Check the box if the filing relates solely to preliminary communications made before the commencement of a tender offer.

 

 

 


This Amendment No. 2 (this “Amendment”) amends and supplements Items 8 and 9 in the Solicitation/Recommendation Statement on Schedule 14D-9 of Tetraphase Pharmaceuticals, Inc. (“Tetraphase”) filed with the U.S. Securities and Exchange Commission (the “SEC”) on June 29, 2020 (as amended and supplemented from time to time, the “Schedule 14D-9”). The Schedule 14D-9 relates to the tender offer by TTP Merger Sub, Inc. (“Purchaser”), a wholly owned subsidiary of La Jolla Pharmaceutical Company (“Parent”), to acquire Tetraphase for an aggregate of $43.0 million in cash (representing consideration of $2.00 per share of Tetraphase common stock), plus one contingent value right (“CVR”) per share representing the right to receive cash consideration based on the achievement of certain net sales milestones, in an aggregate amount of up to $16.0 million (currently estimated to be up to approximately $1.48 per CVR, contingent upon the achievement of certain milestones), upon the terms and subject to the conditions set forth in the Offer to Purchase of Parent and Purchaser dated June 29, 2020, and in the related Letter of Transmittal, as each may be amended or supplemented from time to time.

Except as otherwise set forth below, the information set forth in the Schedule 14D-9 remains unchanged and is incorporated herein by reference as relevant to items in this Amendment No. 2. Capitalized terms used but not otherwise defined herein have the meanings ascribed to such terms in the Schedule 14D-9.

Item 8. Additional Information.

Item 8 of the Schedule 14D-9 is hereby amended and supplemented by adding the following as a new section at the end of such Item 8, immediately prior to the section entitled, “Forward-Looking Statements”:

Expiration of the Offer; Completion of the Merger.

The Offer and all withdrawal rights thereunder expired one minute after 11:59 p.m.
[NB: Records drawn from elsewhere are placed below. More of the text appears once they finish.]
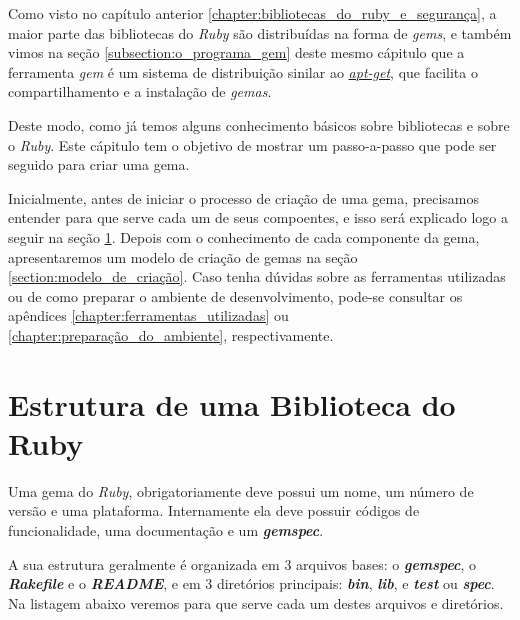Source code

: Como visto no capítulo anterior \ref{chapter:bibliotecas_do_ruby_e_segurança}, a maior parte das bibliotecas do
\emph{Ruby} são distribuídas na forma de \emph{gems}, e também vimos na seção
\ref{subsection:o_programa_gem} deste mesmo cápitulo que a ferramenta \emph{gem} é um sistema de distribuição
sinilar ao  \emph{\href{https://packages.qa.debian.org/a/apt.html}{apt-get}}, que facilita o compartilhamento e a
instalação de \emph{gemas}.

Deste modo, como já temos alguns conhecimento básicos sobre bibliotecas e sobre o \emph{Ruby}. Este cápitulo
tem o objetivo de mostrar um passo-a-passo que pode ser seguido para criar uma gema.


Inicialmente, antes de iniciar o processo de criação de uma gema, precisamos entender para que serve cada um
de seus compoentes, e isso será explicado logo a seguir na seção \ref{section:estrutura_de_uma_biblioteca_do_ruby}.
Depois com o conhecimento de cada componente da gema, apresentaremos um modelo de criação de gemas
na seção \ref{section:modelo_de_criação}. Caso tenha dúvidas sobre as ferramentas utilizadas ou de como preparar
o ambiente de desenvolvimento, pode-se consultar os apêndices \ref{chapter:ferramentas_utilizadas} ou
\ref{chapter:preparação_do_ambiente}, respectivamente.


\section{Estrutura de uma Biblioteca do Ruby}
\label{section:estrutura_de_uma_biblioteca_do_ruby}

Uma gema do \emph{Ruby}, obrigatoriamente deve possui um nome, um número de versão e uma plataforma.
Internamente ela deve possuir códigos de funcionalidade, uma documentação e um \emph{\textbf{gemspec}}.

A sua estrutura geralmente é organizada em 3 arquivos bases: o \emph{\textbf{gemspec}}, o
\emph{\textbf{Rakefile}} e o \emph{\textbf{README}}, e em 3 diretórios principais: \emph{\textbf{bin}},
\emph{\textbf{lib}}, e \emph{\textbf{test}} ou \emph{\textbf{spec}}. Na listagem abaixo veremos para que
serve cada um destes arquivos e diretórios.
Eastern Time, on July 27, 2020. The Offer was not extended. Broadridge Financial Solutions, Inc., the depositary, information and paying agent for the Offer (the “Depositary and Paying Agent”), has advised Parent and Purchaser that, as of the expiration of the Offer, an aggregate of 3,737,360 Shares were validly tendered and not validly withdrawn pursuant to the Offer, representing approximately 51.5% of Shares issued and outstanding as of the expiration of the Offer. The number of Shares validly tendered and not validly withdrawn pursuant to the Offer (excluding Shares with respect to which Notices of Guaranteed Delivery were delivered but were not yet “received” (as such term is defined in Section 251(h)(6)(f) of the DGCL)) satisfies the Minimum Condition (as defined in the Merger Agreement). As the Minimum Condition and each of the other Offer Conditions have been satisfied, Purchaser has accepted for payment all Shares that were validly tendered and not validly withdrawn pursuant to the Offer.

In accordance with the Merger Agreement, Purchaser consummated the Merger on July 28, 2020 without a vote of Tetraphase stockholders and in accordance with Section 251(h) of the DGCL, upon completion of which Tetraphase became a wholly owned subsidiary of Parent. Pursuant to the Merger Agreement, at the Effective Time: (i) each outstanding Share held by Tetraphase or any wholly owned Subsidiary of Tetraphase (or held in Tetraphase’s treasury) was canceled and retired and ceased to exist, and no consideration was delivered in exchange therefor; (ii) each outstanding Share held by Parent, Purchaser or any other wholly owned Subsidiary of Parent was canceled and retired and ceased to exist, and no consideration was delivered in exchange therefor; and (iii) except as described in clauses (i) and (ii), each outstanding Share (other than shares owned by stockholders who validly exercised appraisal rights under Delaware law with respect to such Shares) were converted into the right to receive the Offer Price. Following the Merger, all Shares will be delisted from the Nasdaq Global Select Market.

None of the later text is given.